Re: Career Possibilities for Mid-Age Law Applicant

Post by crazywafflez » Sat Dec 23, 2023 3:49 pm

Thank you for your comprehensive response! I now have a better understanding of the information. While I previously "imagined" that lawyers in the U.S. typically earn very high salaries, I realize that this may not always be the case, and it seems that the rate of earning growth is not necessarily rapid.
[/quote]

Happy to help. The median salary for attorneys of all stripes and ages is around the 120k mark. This includes public interest type law and big law. Nonetheless, graduates who miss the big law train generally make around 60-90k starting. I'll try and give just a few break downs below (make sure to check my work, as I'm sure I've messed up somewhere).
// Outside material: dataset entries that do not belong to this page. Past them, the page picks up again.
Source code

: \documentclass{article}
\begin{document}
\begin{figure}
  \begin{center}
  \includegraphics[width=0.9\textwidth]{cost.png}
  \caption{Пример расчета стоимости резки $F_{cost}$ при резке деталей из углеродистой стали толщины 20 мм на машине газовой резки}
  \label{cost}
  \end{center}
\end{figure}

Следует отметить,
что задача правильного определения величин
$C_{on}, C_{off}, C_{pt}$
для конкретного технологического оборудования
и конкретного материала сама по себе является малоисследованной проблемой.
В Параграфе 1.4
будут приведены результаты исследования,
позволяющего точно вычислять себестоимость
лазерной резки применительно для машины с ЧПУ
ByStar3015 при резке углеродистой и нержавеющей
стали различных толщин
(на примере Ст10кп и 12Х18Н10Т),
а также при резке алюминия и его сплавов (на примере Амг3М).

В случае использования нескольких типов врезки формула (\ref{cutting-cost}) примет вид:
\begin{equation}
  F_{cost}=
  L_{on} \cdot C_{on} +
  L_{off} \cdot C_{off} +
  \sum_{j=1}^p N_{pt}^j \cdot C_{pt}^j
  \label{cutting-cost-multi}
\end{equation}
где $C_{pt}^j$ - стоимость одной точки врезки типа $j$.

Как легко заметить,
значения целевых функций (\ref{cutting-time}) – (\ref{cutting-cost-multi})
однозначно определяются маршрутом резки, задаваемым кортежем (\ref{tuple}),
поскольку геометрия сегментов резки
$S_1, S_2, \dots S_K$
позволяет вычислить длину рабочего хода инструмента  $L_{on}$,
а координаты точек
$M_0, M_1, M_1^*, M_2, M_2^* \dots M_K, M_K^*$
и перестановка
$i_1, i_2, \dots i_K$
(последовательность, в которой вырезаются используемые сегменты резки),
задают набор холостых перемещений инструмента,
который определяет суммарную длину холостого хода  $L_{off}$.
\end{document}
Let's take an example of OKC. You go to OK law and get a job offer in OKC after graduating. 1) That is a gig with the DA's office. You're offered 60k. After about 10 years, you'll be making around 100-120k. Not a bad living in OKC. 2) You start at a well respected firm in OKC. You're starting pay is around 75k. You get around 5k increases a year as well here; after about 6-8 years you are no longer getting raises, but you are up for partnership. Once you get partner (if you get it), you'll be making anywhere from 80k-250k. It really depends on how successful you are, your firm, your work flow and a myriad of other factors. 3) Personal injury firm. You start out making 60k or so. You don't get any real raises but you get bigger cuts of your settlements. Eventually, your firm will take you off a salary and you'll get paid fully on your settlements. You could make 0 bucks a year, and you could make all the way up to 500k. Really world is your oyster type, sink or swim gig.

Those are generally the 3 most common buckets. It takes attorneys quite a bit of time to breach the 120kish mark, for the most part. Of course, it's a good gig compared to most other professions, but it is not a golden ticket. Going to Tulsa law is a great ticket to the middle class. It isn't getting you rich unless you are just a killer personal injury lawyer.